A good one is that this person has no clue of business, resources and the
general nature of deals. They just signed a contract for 40 hours and are
willing to throw 20 hours on top, cutting down their effective wage. Unless
you make a 60 hour contract with them.

I cannot, with good conscience, have this person make guesses on costs of
parts of a project, assert the cost letting work done outside of the company
or generally allow them to make any decisions on efforts. I cannot have them
work in a group of people that has to plan with time constraints.

I am okay with freelancers working 60 hours and billing them, if they really
want to optimize for money. I am not okay with people singing on for bad
deals, skewing the market for everyone with a tiny bit of business sense.

------
brohoolio
It's interesting reading these sorts of articles.

I'll just throw in my 2 cents about my experience.

A couple years ago I put in 3000 hours over the course of the year. Multiple
80 hour weeks, etc.

I was completely and absolutely burned out for about a year and a half after
that. The massive amount of effort I put in really took a toll in every aspect
of my life. I'd say I was about 50% as productive at work in my burn out
period. Socially I was about 10% the person I was before, rarely hanging out
with people and rarely wanted to do anything. Everyone on my team said
essentially the same thing happened to them.

YMMV

------
pjc50
We need a good "in defence of the partial work week".

In the UK, there is an ongoing political issue about declaring people with
disabilities or chronic illnesses "fit to work". Everyone from cancer and
dialysis patients to those with chronic fatigue, pain, depression or back
injuries. An essentially binary prospect is presented: you have to take a job
you are deemed fit to do, or the money you were relying on to eat is cut off.

The thing is, quite a lot of these people can do _some_ things for _some_
period of time. But if you force them to 40 hours it will run down their
health and achieve zero productivity.
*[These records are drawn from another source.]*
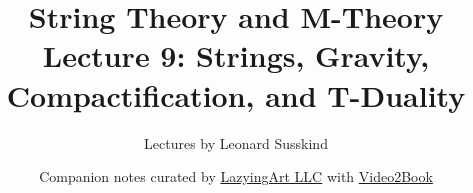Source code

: \documentclass[11pt,oneside]{book}
\begin{document}
\hypersetup{pageanchor=false}
\frontmatter
\title{String Theory and M-Theory\\[0.45em]
\large Lecture 9: Strings, Gravity, Compactification, and T-Duality}
\author{Lectures by Leonard Susskind}
\date{Companion notes curated by
\href{https://lazying.art}{LazyingArt LLC} with
\href{https://github.com/lachlanchen/Video2Book}{Video2Book}}
\maketitle
\clearpage
\hypersetup{pageanchor=true}
\mainmatter

\end{document}
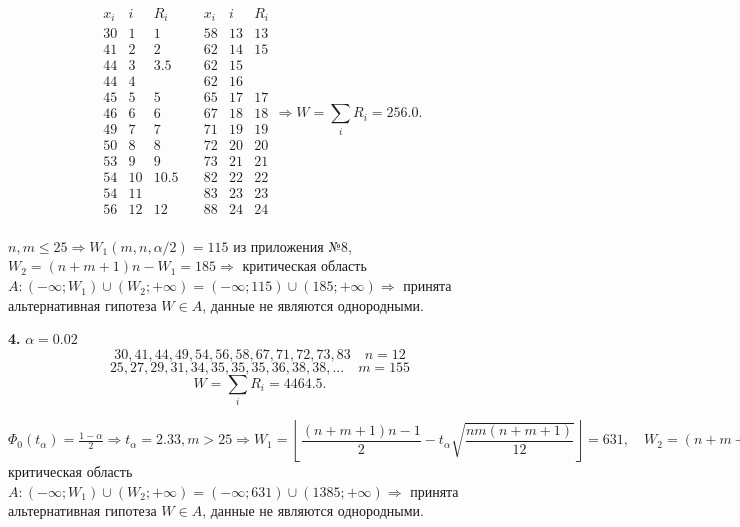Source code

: \documentclass[9pt]{article}
\begin{document}
\[\begin{array}{c|c|c}
    x_i & i & R_i \\ \hline
    30 & 1 & 1\\
    41 & 2 & 2\\
    44 & 3 & 3.5\\
    44 & 4 & \\
    45 & 5 & 5\\
    46 & 6 & 6\\
    49 & 7 & 7\\
    50 & 8 & 8\\
    53 & 9 & 9\\
    54 & 10 & 10.5\\
    54 & 11 & \\
    56 & 12 & 12\\
\end{array}\quad
\begin{array}{c|c|c}
    x_i & i & R_i \\ \hline
    58 & 13 & 13\\
    62 & 14 & 15\\
    62 & 15 & \\
    62 & 16 & \\
    65 & 17 & 17\\
    67 & 18 & 18\\
    71 & 19 & 19\\
    72 & 20 & 20\\
    73 & 21 & 21\\
    82 & 22 & 22\\
    83 & 23 & 23\\
    88 & 24 & 24\\
\end{array}
\Rightarrow W=\displaystyle\sum_i R_i=256.0.\]
\par\(n,m\le25\Rightarrow W_1(m,n,\alpha/2)=115\) из приложения №8, \(W_2=(n+m+1)n-W_1=185\Rightarrow\) критическая область \(A:(-\infty;W_1)\cup(W_2;+\infty)=(-\infty;115)\cup(185;+\infty)\Rightarrow\) принята альтернативная гипотеза \(W\in A\), данные не являются однородными.
\par\textbf{4.} \(\alpha=0.02\)
\[30,41,44,49,54,56,58,67,71,72,73,83\quad n=12\]
\[25,27,29,31,34,35,35,35,36,38,38,...\quad m=155\]
\[W=\displaystyle\sum_i R_i=4464.5.\]
\par\(\Phi_0(t_\alpha)=\frac{1-\alpha}{2}\Rightarrow t_\alpha=2.33, m>25\Rightarrow W_1=\left\lfloor\dfrac{(n+m+1)n-1}{2}-t_\alpha\sqrt{\dfrac{nm(n+m+1)}{12}}\right\rfloor=631, 
\quad W_2=(n+m+1)n-W_1=1385\Rightarrow\) критическая область \(A:(-\infty;W_1)\cup(W_2;+\infty)=(-\infty;631)\cup(1385;+\infty)\Rightarrow\) принята альтернативная гипотеза \(W\in A\), данные не являются однородными.
\end{document}
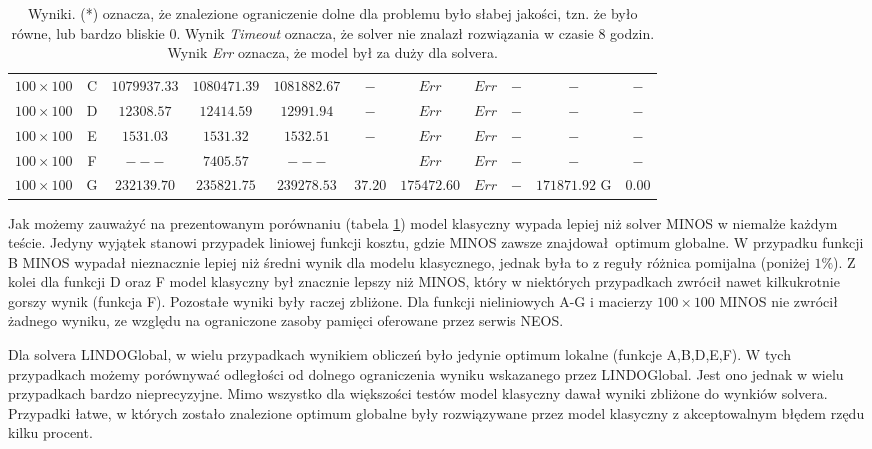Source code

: \begin{table}[H]
\begin{center}
{\begin{tabular}{c|c||c|c|c|c||c||c|c||c|c}
            $100 \times 100$ & C           & $1079937.33$ & $1080471.39$ & $1081882.67$ & $-$   & $Err$         & $Err$ & $-$                     & $-$ & $-$ \\
            $100 \times 100$ & D           & $12308.57$ & $12414.59$ & $12991.94$ & $-$         & $Err$         & $Err$ & $-$                     & $-$ & $-$ \\
            $100 \times 100$ & E           & $1531.03$ & $1531.32$ & $1532.51$ & $-$            & $Err$         & $Err$ & $-$                     & $-$ & $-$ \\
            $100 \times 100$ & F           & $---$ & $7405.57$ & $---$ &                        & $Err$         & $Err$ & $-$                     & $-$ & $-$ \\
            $100 \times 100$ & G           & $232139.70$ & $235821.75$ & $239278.53$ & $37.20$  & $175472.60$   & $Err$ & $-$                     & $171871.92$ G & $0.00$ \\
        \end{tabular}
        } 
    \end{center}
    \caption{Wyniki. (*) oznacza, że znalezione ograniczenie dolne dla problemu było słabej jakości, tzn. że było równe, lub bardzo bliskie $0$. 
        Wynik \textit{Timeout} oznacza, że solver nie znalazł rozwiązania w czasie 8 godzin. 
        Wynik \textit{Err} oznacza, że model był za duży dla solvera.}
    \label{wyniki-1}
\end{table}


Jak możemy zauważyć na prezentowanym porównaniu (tabela \ref{wyniki-1}) model klasyczny wypada lepiej niż solver MINOS w niemalże każdym teście. Jedyny 
wyjątek stanowi przypadek liniowej funkcji kosztu, gdzie MINOS zawsze znajdował optimum globalne. W przypadku funkcji B MINOS wypadał nieznacznie 
lepiej niż średni wynik dla modelu klasycznego, jednak była to z reguły różnica pomijalna (poniżej $1\%$). Z kolei dla funkcji D oraz F model 
klasyczny był znacznie lepszy niż MINOS, który w niektórych przypadkach zwrócił nawet kilkukrotnie gorszy wynik (funkcja F). Pozostałe wyniki były raczej 
zbliżone. Dla funkcji nieliniowych A-G i macierzy $100 \times 100$ MINOS nie zwrócił żadnego wyniku, ze względu na ograniczone zasoby pamięci oferowane 
przez serwis NEOS. 

Dla solvera LINDOGlobal, w wielu przypadkach wynikiem obliczeń było jedynie optimum lokalne (funkcje A,B,D,E,F). W tych przypadkach możemy 
porównywać odległości od dolnego ograniczenia wyniku wskazanego przez LINDOGlobal. Jest ono jednak w wielu przypadkach bardzo nieprecyzyjne. 
Mimo wszystko dla większości testów model klasyczny dawał wyniki zbliżone do wynkiów solvera. Przypadki łatwe, w których zostało znalezione optimum 
globalne były rozwiązywane przez model klasyczny z akceptowalnym błędem rzędu kilku procent.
With reasonable accomodation they could
be part time workers. But nobody is interested in making this happen. The
person who figures out the "hack" of making one 40 hour week out of four
people's 10 hour weeks will be doing the world a great service.

Less extremely, this applies to parents of small children and the elderly;
scope for doing more than zero hours, but not the full 40.

------
jiggy2011
The problem isn't the 60 hour weeks, it's the expectations they create. A 60
hour week is easy when you're happy, but having to do a 60 hour week when
you're not because that's all you've done for the last year is a serious drag.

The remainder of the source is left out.